Instructions for the task:
How many lines of the data contain the string "after"? Write the number and nothing more.

Records for this task:
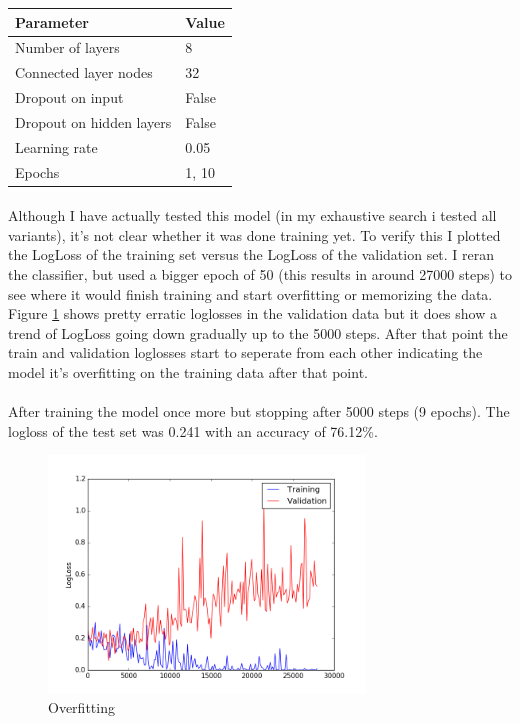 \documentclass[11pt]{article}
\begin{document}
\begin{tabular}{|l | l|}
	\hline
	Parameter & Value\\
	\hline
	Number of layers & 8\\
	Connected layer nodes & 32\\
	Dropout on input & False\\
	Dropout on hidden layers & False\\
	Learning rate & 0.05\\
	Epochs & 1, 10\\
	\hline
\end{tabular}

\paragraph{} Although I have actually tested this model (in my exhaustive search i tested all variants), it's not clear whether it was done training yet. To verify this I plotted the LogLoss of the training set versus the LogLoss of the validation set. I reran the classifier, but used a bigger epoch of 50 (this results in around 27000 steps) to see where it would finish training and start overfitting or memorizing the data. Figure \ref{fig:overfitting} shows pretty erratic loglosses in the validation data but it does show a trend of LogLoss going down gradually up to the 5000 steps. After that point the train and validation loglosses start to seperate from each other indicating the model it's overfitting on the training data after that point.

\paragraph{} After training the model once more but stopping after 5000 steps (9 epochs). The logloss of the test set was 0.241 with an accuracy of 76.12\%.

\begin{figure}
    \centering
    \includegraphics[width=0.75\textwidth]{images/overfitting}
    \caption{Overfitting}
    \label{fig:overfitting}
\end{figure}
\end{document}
---
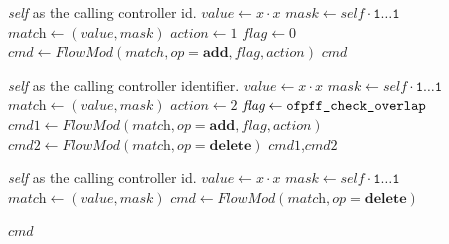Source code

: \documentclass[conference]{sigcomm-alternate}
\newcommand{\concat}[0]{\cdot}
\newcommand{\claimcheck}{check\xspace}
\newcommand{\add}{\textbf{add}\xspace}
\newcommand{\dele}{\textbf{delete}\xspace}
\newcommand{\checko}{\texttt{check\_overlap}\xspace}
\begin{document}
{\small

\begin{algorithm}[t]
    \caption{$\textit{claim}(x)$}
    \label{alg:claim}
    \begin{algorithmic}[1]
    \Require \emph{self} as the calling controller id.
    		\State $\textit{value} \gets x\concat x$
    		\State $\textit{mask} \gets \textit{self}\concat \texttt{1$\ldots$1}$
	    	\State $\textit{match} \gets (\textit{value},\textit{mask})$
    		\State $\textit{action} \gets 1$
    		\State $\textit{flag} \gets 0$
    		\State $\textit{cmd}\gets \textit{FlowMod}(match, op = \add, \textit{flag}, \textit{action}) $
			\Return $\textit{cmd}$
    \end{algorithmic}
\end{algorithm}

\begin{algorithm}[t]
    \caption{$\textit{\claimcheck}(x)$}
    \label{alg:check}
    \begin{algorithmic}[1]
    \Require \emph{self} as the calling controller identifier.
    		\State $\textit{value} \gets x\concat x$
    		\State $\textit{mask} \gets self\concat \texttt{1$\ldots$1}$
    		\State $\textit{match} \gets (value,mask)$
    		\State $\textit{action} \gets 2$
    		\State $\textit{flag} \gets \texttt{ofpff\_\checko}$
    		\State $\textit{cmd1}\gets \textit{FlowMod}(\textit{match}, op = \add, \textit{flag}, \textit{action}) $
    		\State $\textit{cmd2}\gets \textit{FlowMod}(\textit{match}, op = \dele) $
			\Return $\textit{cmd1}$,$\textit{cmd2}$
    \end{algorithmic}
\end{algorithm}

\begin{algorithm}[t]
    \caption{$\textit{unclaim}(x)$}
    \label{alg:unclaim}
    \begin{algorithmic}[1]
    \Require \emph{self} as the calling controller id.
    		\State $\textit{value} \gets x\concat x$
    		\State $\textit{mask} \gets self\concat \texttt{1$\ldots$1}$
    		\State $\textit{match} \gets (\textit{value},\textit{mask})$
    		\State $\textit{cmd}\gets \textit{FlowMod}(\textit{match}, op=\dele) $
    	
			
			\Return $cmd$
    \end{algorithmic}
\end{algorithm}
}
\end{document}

Your response:
2